Lyell Island forsaken?
The intense debate over wilderness protection, especially South Moresby, prompted the B.C. government to appoint a special Wilderness Advisory Committee in November of 1985. This Committee released its report March 8, 1986.
After receiving hundreds of pro-preservation letters, and spurred on by the Federal Environment Ministry's offer to cover at least fifty percent of the cost of turning South Moresby, including all of Lyell Island, into a national park, the Committee recommended that the South Moresby area, excluding Lyell Island, be offered to the federal government to create a park, with negotiations to be finished before 1989. They also recognized that the governments involved must "consult the Haida Nation to identify their interests, and provide them with a voice and a share in the management of such a park."
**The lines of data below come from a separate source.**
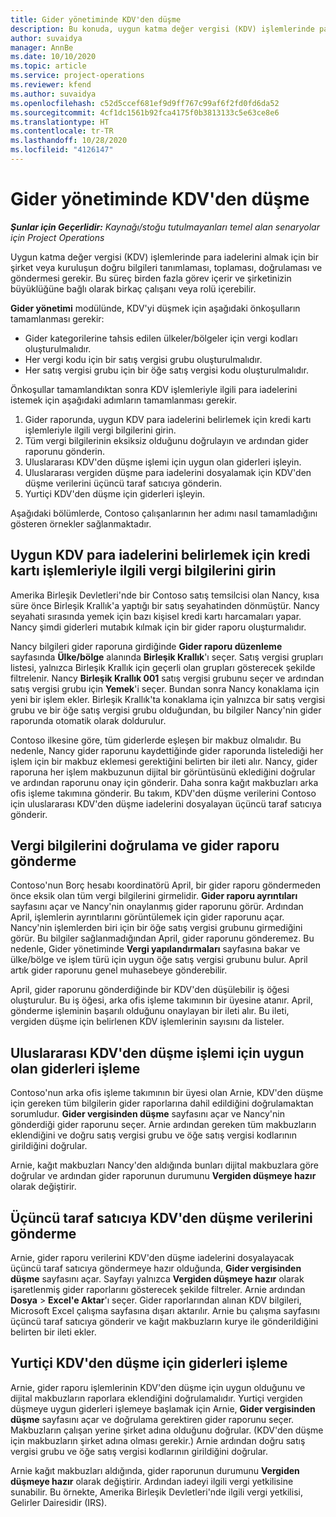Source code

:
 ```yaml
---
title: Gider yönetiminde KDV'den düşme
description: Bu konuda, uygun katma değer vergisi (KDV) işlemlerinde para iadelerini almayı açıklar.
author: suvaidya
manager: AnnBe
ms.date: 10/10/2020
ms.topic: article
ms.service: project-operations
ms.reviewer: kfend
ms.author: suvaidya
ms.openlocfilehash: c52d5ccef681ef9d9ff767c99af6f2fd0fd6da52
ms.sourcegitcommit: 4cf1dc1561b92fca4175f0b3813133c5e63ce8e6
ms.translationtype: HT
ms.contentlocale: tr-TR
ms.lasthandoff: 10/28/2020
ms.locfileid: "4126147"
---
```

# <a name="vat-recovery-in-expense-management"></a>Gider yönetiminde KDV'den düşme

_**Şunlar için Geçerlidir:** Kaynağı/stoğu tutulmayanları temel alan senaryolar için Project Operations_

Uygun katma değer vergisi (KDV) işlemlerinde para iadelerini almak için bir şirket veya kuruluşun doğru bilgileri tanımlaması, toplaması, doğrulaması ve göndermesi gerekir. Bu süreç birden fazla görev içerir ve şirketinizin büyüklüğüne bağlı olarak birkaç çalışanı veya rolü içerebilir.

**Gider yönetimi** modülünde, KDV'yi düşmek için aşağıdaki önkoşulların tamamlanması gerekir:

- Gider kategorilerine tahsis edilen ülkeler/bölgeler için vergi kodları oluşturulmalıdır.
- Her vergi kodu için bir satış vergisi grubu oluşturulmalıdır.
- Her satış vergisi grubu için bir öğe satış vergisi kodu oluşturulmalıdır.

Önkoşullar tamamlandıktan sonra KDV işlemleriyle ilgili para iadelerini istemek için aşağıdaki adımların tamamlanması gerekir.

1. Gider raporunda, uygun KDV para iadelerini belirlemek için kredi kartı işlemleriyle ilgili vergi bilgilerini girin.
2. Tüm vergi bilgilerinin eksiksiz olduğunu doğrulayın ve ardından gider raporunu gönderin.
3. Uluslararası KDV'den düşme işlemi için uygun olan giderleri işleyin.
4. Uluslararası vergiden düşme para iadelerini dosyalamak için KDV'den düşme verilerini üçüncü taraf satıcıya gönderin.
5. Yurtiçi KDV'den düşme için giderleri işleyin.

Aşağıdaki bölümlerde, Contoso çalışanlarının her adımı nasıl tamamladığını gösteren örnekler sağlanmaktadır.

## <a name="enter-tax-information-about-credit-card-transactions-to-identify-eligible-vat-refunds"></a>Uygun KDV para iadelerini belirlemek için kredi kartı işlemleriyle ilgili vergi bilgilerini girin

Amerika Birleşik Devletleri'nde bir Contoso satış temsilcisi olan Nancy, kısa süre önce Birleşik Krallık'a yaptığı bir satış seyahatinden dönmüştür. Nancy seyahati sırasında yemek için bazı kişisel kredi kartı harcamaları yapar. Nancy şimdi giderleri mutabık kılmak için bir gider raporu oluşturmalıdır.

Nancy bilgileri gider raporuna girdiğinde **Gider raporu düzenleme** sayfasında **Ülke/bölge** alanında **Birleşik Krallık**'ı seçer. Satış vergisi grupları listesi, yalnızca Birleşik Krallık için geçerli olan grupları gösterecek şekilde filtrelenir. Nancy **Birleşik Krallık 001** satış vergisi grubunu seçer ve ardından satış vergisi grubu için **Yemek**'i seçer. Bundan sonra Nancy konaklama için yeni bir işlem ekler. Birleşik Krallık'ta konaklama için yalnızca bir satış vergisi grubu ve bir öğe satış vergisi grubu olduğundan, bu bilgiler Nancy'nin gider raporunda otomatik olarak doldurulur.

Contoso ilkesine göre, tüm giderlerde eşleşen bir makbuz olmalıdır. Bu nedenle, Nancy gider raporunu kaydettiğinde gider raporunda listelediği her işlem için bir makbuz eklemesi gerektiğini belirten bir ileti alır. Nancy, gider raporuna her işlem makbuzunun dijital bir görüntüsünü eklediğini doğrular ve ardından raporunu onay için gönderir. Daha sonra kağıt makbuzları arka ofis işleme takımına gönderir. Bu takım, KDV'den düşme verilerini Contoso için uluslararası KDV'den düşme iadelerini dosyalayan üçüncü taraf satıcıya gönderir.

## <a name="verify-tax-information-and-post-an-expense-report"></a>Vergi bilgilerini doğrulama ve gider raporu gönderme

Contoso'nun Borç hesabı koordinatörü April, bir gider raporu göndermeden önce eksik olan tüm vergi bilgilerini girmelidir. **Gider raporu ayrıntıları** sayfasını açar ve Nancy'nin onaylanmış gider raporunu görür. Ardından April, işlemlerin ayrıntılarını görüntülemek için gider raporunu açar. Nancy'nin işlemlerden biri için bir öğe satış vergisi grubunu girmediğini görür. Bu bilgiler sağlanmadığından April, gider raporunu gönderemez. Bu nedenle, Gider yönetiminde **Vergi yapılandırmaları** sayfasına bakar ve ülke/bölge ve işlem türü için uygun öğe satış vergisi grubunu bulur. April artık gider raporunu genel muhasebeye gönderebilir.

April, gider raporunu gönderdiğinde bir KDV'den düşülebilir iş öğesi oluşturulur. Bu iş öğesi, arka ofis işleme takımının bir üyesine atanır. April, gönderme işleminin başarılı olduğunu onaylayan bir ileti alır. Bu ileti, vergiden düşme için belirlenen KDV işlemlerinin sayısını da listeler.

## <a name="process-expenses-that-are-eligible-for-international-vat-recovery"></a>Uluslararası KDV'den düşme işlemi için uygun olan giderleri işleme

Contoso'nun arka ofis işleme takımının bir üyesi olan Arnie, KDV'den düşme için gereken tüm bilgilerin gider raporlarına dahil edildiğini doğrulamaktan sorumludur. **Gider vergisinden düşme** sayfasını açar ve Nancy'nin gönderdiği gider raporunu seçer. Arnie ardından gereken tüm makbuzların eklendiğini ve doğru satış vergisi grubu ve öğe satış vergisi kodlarının girildiğini doğrular.

Arnie, kağıt makbuzları Nancy'den aldığında bunları dijital makbuzlara göre doğrular ve ardından gider raporunun durumunu **Vergiden düşmeye hazır** olarak değiştirir.

## <a name="send-vat-recovery-data-to-the-third-party-vendor"></a>Üçüncü taraf satıcıya KDV'den düşme verilerini gönderme

Arnie, gider raporu verilerini KDV'den düşme iadelerini dosyalayacak üçüncü taraf satıcıya göndermeye hazır olduğunda, **Gider vergisinden düşme** sayfasını açar. Sayfayı yalnızca **Vergiden düşmeye hazır** olarak işaretlenmiş gider raporlarını gösterecek şekilde filtreler. Arnie ardından **Dosya** &gt; **Excel'e Aktar**'ı seçer. Gider raporlarından alınan KDV bilgileri, Microsoft Excel çalışma sayfasına dışarı aktarılır. Arnie bu çalışma sayfasını üçüncü taraf satıcıya gönderir ve kağıt makbuzların kurye ile gönderildiğini belirten bir ileti ekler.

## <a name="process-expenses-for-domestic-vat-recovery"></a>Yurtiçi KDV'den düşme için giderleri işleme

Arnie, gider raporu işlemlerinin KDV'den düşme için uygun olduğunu ve dijital makbuzların raporlara eklendiğini doğrulamalıdır. Yurtiçi vergiden düşmeye uygun giderleri işlemeye başlamak için Arnie, **Gider vergisinden düşme** sayfasını açar ve doğrulama gerektiren gider raporunu seçer. Makbuzların çalışan yerine şirket adına olduğunu doğrular. (KDV'den düşme için makbuzların şirket adına olması gerekir.) Arnie ardından doğru satış vergisi grubu ve öğe satış vergisi kodlarının girildiğini doğrular.

Arnie kağıt makbuzları aldığında, gider raporunun durumunu **Vergiden düşmeye hazır** olarak değiştirir. Ardından iadeyi ilgili vergi yetkilisine sunabilir. Bu örnekte, Amerika Birleşik Devletleri'nde ilgili vergi yetkilisi, Gelirler Dairesidir (IRS).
The Advisory Committee recommendations fall short of conservationists' expectations. They compromise the integrity of a future national park by advocating that clear-cut logging continues for many years on Lyell Island. Their plan includes the logging of eighty percent of Lyell Island's Windy Bay watershed - the largest salmon stream in South Moresby.
It was on Lyell Island where the Haidas confronted the logging industry last Fall to protect the Islands which are vital to the survival of their culture. It was also on Lyell Island, in Windy Bay, where David Suzuki filmed much of his controversial CBC "The Nature of Things" special, "The Windy Bay Show." He compared South Moresby to the Galapagos Islands in South America because of its abundant life-forms and unique species, speculating that portions of South Moresby remained free of ice while the rest of North America lay deep under glaciers. Indians and scientists alike insist that all logging must cease on Lyell Island, and never touch Windy Bay.
The Wilderness Advisory Committee's report states that "British Columbians feel a strong sympathetic relationship between themselves and the wilderness. They see it as part of their heritage, and they value it highly." They define wilderness as a large area of land where the "imprint of modern man" must be "substantially unnoticable." If the high-profile Lyell Island were to be clear-cut logged down to a thin strip of trees along the shore, the barren slopes would be visible from all of Juan Perez Sound, the major waterway through South Moresby.
Yet, even though Federal Government has offered to pay half of the cost of protecting Lyell Island within its National Park Proposal, and the Wilderness Advisory Committee recommends substantial compensation to Western Forest Products for its loss of timber, it appears that the Committee was afraid to take the final step and create an untouched and complete wilderness park. Concerned Canadians must demand that the B.C. government heed the Committee's recommendations and take them one step further to include Lyell Island and Windy Bay in the new South Moresby National Park.